MONTGOMERY, Ala. -- President Donald Trump is embracing the establishment pick in a Republican runoff election in Alabama. But it's not clear his still-loyal base will follow.
The president headlined a raucous rally in Huntsville, Alabama, Friday night on behalf of incumbent Sen. Luther Strange, who was appointed in February to temporarily fill the seat that opened up when Jeff Sessions became attorney general. Strange greeted Trump on the tarmac at Huntsville International Airport and traveled with him to the rally.
Despite Trump's endorsement and heavy spending by a super political action committee tied to Senate Majority Leader Mitch McConnell, Strange remains locked in a tight race against former Alabama Chief Justice Roy Moore, a jurist known for opposing gay marriage and pushing unsuccessfully for the public display of the Ten Commandments.
Trump noted the race was close, but said he appreciated Strange's support during the push to overhaul President Barack Obama's health care law. Said Trump, "We have to be loyal in life."
The president also said Strange would be a partner in Washington, adding that "he doesn't know Mitch McConnell at all" and he "doesn't deal and kowtow."

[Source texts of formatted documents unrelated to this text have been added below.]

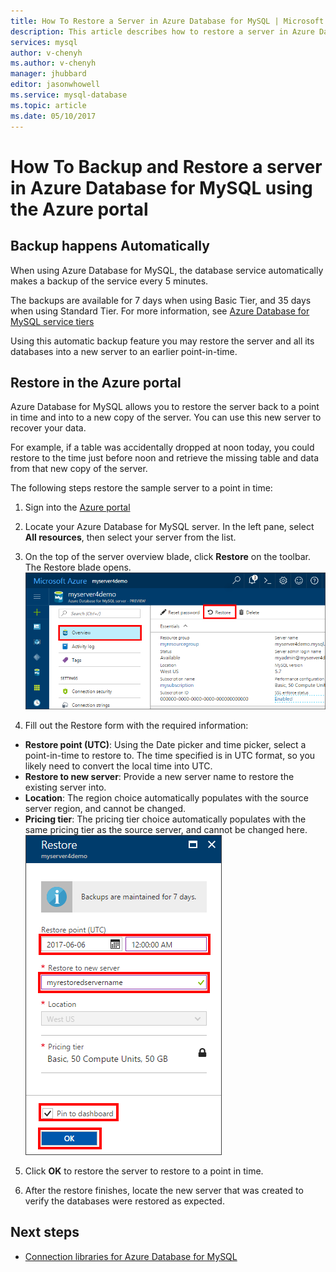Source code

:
 ```yaml
---
title: How To Restore a Server in Azure Database for MySQL | Microsoft Docs
description: This article describes how to restore a server in Azure Database for MySQL using the Azure portal.
services: mysql
author: v-chenyh
ms.author: v-chenyh
manager: jhubbard
editor: jasonwhowell
ms.service: mysql-database
ms.topic: article
ms.date: 05/10/2017
---
```


# How To Backup and Restore a server in Azure Database for MySQL using the Azure portal

## Backup happens Automatically
When using Azure Database for MySQL, the database service automatically makes a backup of the service every 5 minutes. 

The backups are available for 7 days when using Basic Tier, and 35 days when using Standard Tier. For more information, see [Azure Database for MySQL service tiers](concepts-service-tiers.md)

Using this automatic backup feature you may restore the server and all its databases into a new server to an earlier point-in-time.

## Restore in the Azure portal
Azure Database for MySQL allows you to restore the server back to a point in time and into to a new copy of the server. You can use this new server to recover your data. 

For example, if a table was accidentally dropped at noon today, you could restore to the time just before noon and retrieve the missing table and data from that new copy of the server.

The following steps restore the sample server to a point in time:

1. Sign into the [Azure portal](https://portal.azure.com/)

2. Locate your Azure Database for MySQL server. In the left pane, select **All resources**, then select your server from the list.

3.	On the top of the server overview blade, click **Restore** on the toolbar. The Restore blade opens.
![click restore button](./media/howto-restore-server-portal/click-restore-button.png)

4. Fill out the Restore form with the required information:

- **Restore point (UTC)**: Using the Date picker and time picker, select a point-in-time to restore to. The time specified is in UTC format, so you likely need to convert the local time into UTC.
- **Restore to new server**: Provide a new server name to restore the existing server into.
- **Location**: The region choice automatically populates with the source server region, and cannot be changed.
- **Pricing tier**: The pricing tier choice automatically populates with the same pricing tier as the source server, and cannot be changed here. 
![PITR Restore](./media/howto-restore-server-portal/pitr-restore.png)

5. Click **OK** to restore the server to restore to a point in time. 

6. After the restore finishes, locate the new server that was created to verify the databases were restored as expected.

## Next steps
- [Connection libraries for Azure Database for MySQL](concepts-connection-libraries.md)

Moore is favored by many of Trump's supporters and allies, including former White House chief strategist Steve Bannon and former Alaska Gov. Sarah Palin, who headlined a rally for Moore Thursday night.

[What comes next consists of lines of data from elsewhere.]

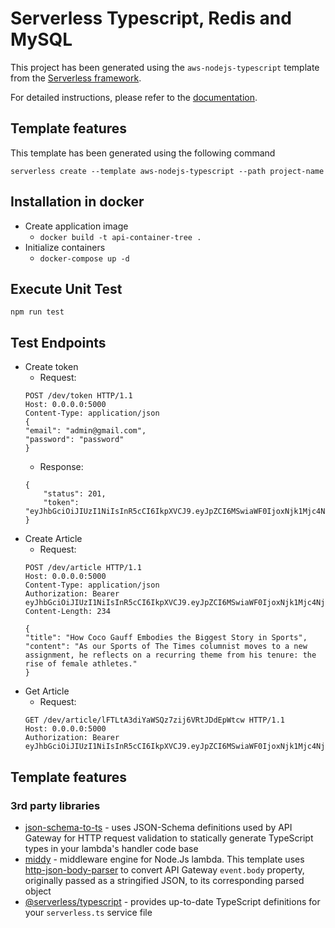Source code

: # Serverless Typescript, Redis and MySQL

This project has been generated using the `aws-nodejs-typescript` template from the [Serverless framework](https://www.serverless.com/).

For detailed instructions, please refer to the [documentation](https://www.serverless.com/framework/docs/providers/aws/).


## Template features

This template has been generated using the following command
```
serverless create --template aws-nodejs-typescript --path project-name
```

## Installation in docker
- Create application image
  - ```docker build -t api-container-tree .```
- Initialize containers
  - ```docker-compose up -d```
## Execute Unit Test
```
npm run test
```

## Test Endpoints
- Create token
  - Request:
  ```
  POST /dev/token HTTP/1.1
  Host: 0.0.0.0:5000
  Content-Type: application/json
  {
  "email": "admin@gmail.com",
  "password": "password"
  }
  ```
  - Response:
  ```
  {
      "status": 201,
      "token": "eyJhbGciOiJIUzI1NiIsInR5cCI6IkpXVCJ9.eyJpZCI6MSwiaWF0IjoxNjk1Mjc4Njc5LCJleHAiOjE2OTUyODA0Nzl9.8P5G_SjJ30ejlD9flv3dAuGLhsOjiDcIN4Asnid0oAY"
  }
  ```
- Create Article
  - Request:
  ```
  POST /dev/article HTTP/1.1
  Host: 0.0.0.0:5000
  Content-Type: application/json
  Authorization: Bearer eyJhbGciOiJIUzI1NiIsInR5cCI6IkpXVCJ9.eyJpZCI6MSwiaWF0IjoxNjk1Mjc4Njc5LCJleHAiOjE2OTUyODA0Nzl9.8P5G_SjJ30ejlD9flv3dAuGLhsOjiDcIN4Asnid0oAY
  Content-Length: 234
  
  {
  "title": "How Coco Gauff Embodies the Biggest Story in Sports",
  "content": "As our Sports of The Times columnist moves to a new assignment, he reflects on a recurring theme from his tenure: the rise of female athletes."
  }
  ```
- Get Article
  - Request:
  ```
  GET /dev/article/lFTLtA3diYaWSQz7zij6VRtJDdEpWtcw HTTP/1.1
  Host: 0.0.0.0:5000
  Authorization: Bearer eyJhbGciOiJIUzI1NiIsInR5cCI6IkpXVCJ9.eyJpZCI6MSwiaWF0IjoxNjk1Mjc4Njc5LCJleHAiOjE2OTUyODA0Nzl9.8P5G_SjJ30ejlD9flv3dAuGLhsOjiDcIN4Asnid0oAY
  ```

## Template features

### 3rd party libraries

- [json-schema-to-ts](https://github.com/ThomasAribart/json-schema-to-ts) - uses JSON-Schema definitions used by API Gateway for HTTP request validation to statically generate TypeScript types in your lambda's handler code base
- [middy](https://github.com/middyjs/middy) - middleware engine for Node.Js lambda. This template uses [http-json-body-parser](https://github.com/middyjs/middy/tree/master/packages/http-json-body-parser) to convert API Gateway `event.body` property, originally passed as a stringified JSON, to its corresponding parsed object
- [@serverless/typescript](https://github.com/serverless/typescript) - provides up-to-date TypeScript definitions for your `serverless.ts` service file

Moore also appears to have the support of Housing and Urban Development Secretary Ben Carson - though a confidant insisted his praise wasn't an endorsement.

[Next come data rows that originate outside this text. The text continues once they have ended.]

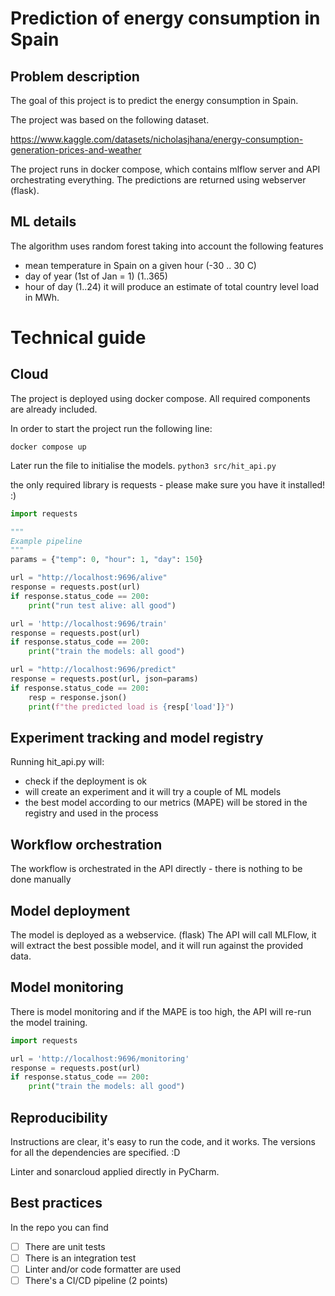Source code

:# Prediction of energy consumption in Spain

## Problem description

The goal of this project is to predict the energy consumption in Spain.

The project was based on the following dataset.

https://www.kaggle.com/datasets/nicholasjhana/energy-consumption-generation-prices-and-weather

The project runs in docker compose, which contains mlflow server and API orchestrating everything.
The predictions are returned using webserver (flask).

## ML details

The algorithm uses random forest taking into account the following features

- mean temperature in Spain on a given hour (-30 .. 30 C)
- day of year (1st of Jan = 1) (1..365)
- hour of day (1..24)
  it will produce an estimate of total country level load in MWh.

# Technical guide

## Cloud

The project is deployed using docker compose. All required components are already included.

In order to start the project run the following line:

```docker compose up```

Later run the file to initialise the models.
```python3 src/hit_api.py```

the only required library is requests - please make sure you have it installed! :)

```python
import requests

"""
Example pipeline
"""
params = {"temp": 0, "hour": 1, "day": 150}

url = "http://localhost:9696/alive"
response = requests.post(url)
if response.status_code == 200:
    print("run test alive: all good")

url = 'http://localhost:9696/train'
response = requests.post(url)
if response.status_code == 200:
    print("train the models: all good")

url = "http://localhost:9696/predict"
response = requests.post(url, json=params)
if response.status_code == 200:
    resp = response.json()
    print(f"the predicted load is {resp['load']}")
```

## Experiment tracking and model registry

Running hit_api.py will:

- check if the deployment is ok
- will create an experiment and it will try a couple of ML models
- the best model according to our metrics (MAPE) will be stored in the registry and used in the process

## Workflow orchestration

The workflow is orchestrated in the API directly - there is nothing to be done manually

## Model deployment

The model is deployed as a webservice. (flask)
The API will call MLFlow, it will extract the best possible model, and it will run against the provided data.

## Model monitoring

There is model monitoring and if the MAPE is too high, the API will re-run the model training.

```python
import requests

url = 'http://localhost:9696/monitoring'
response = requests.post(url)
if response.status_code == 200:
    print("train the models: all good")
```

## Reproducibility

Instructions are clear, it's easy to run the code, and it works. The versions for all the dependencies
are specified. :D

Linter and sonarcloud applied directly in PyCharm. 

## Best practices

In the repo you can find

* [ ] There are unit tests
* [ ] There is an integration test
* [ ] Linter and/or code formatter are used
* [ ] There's a CI/CD pipeline (2 points)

In a statement released by Moore's campaign, Carson called the former judge a "fine man of proven character and integrity" who "reflects the Judeo-Christian values that were so important to the establishment of our country."
But Armstrong Williams insisted the praise was "not an endorsement" and said Carson was "just showing support for his friend."
The president acknowledged he had friends who supported Moore - Including some who worked for Trump, though he joked, "They may not have a job by Monday." And he said that if Moore wins, "I'm going to be here campaigning like hell for him."
Alabamians attending the Friday night rally were united in support of Trump, but divided over who should be the state's next senator. And for some Alabama Republicans, the support of a president they adore wasn't enough to dissuade them from supporting Moore.
"Vote for Roy Moore, a man of God," Cal Zastrow repeated to the supporters filing into the Von Braun Civic Center, often getting a thumbs up or enthusiastic "I am" in reply.
One of those was Laura Skipper. She attended rallies in support of Moore in 2003 when he was removed as Alabama chief justice.
"I am a huge supporter of President Trump. This is a once-in-a-lifetime chance to see the president, but I am a Moore supporter. I love what he stands for," Skipper said.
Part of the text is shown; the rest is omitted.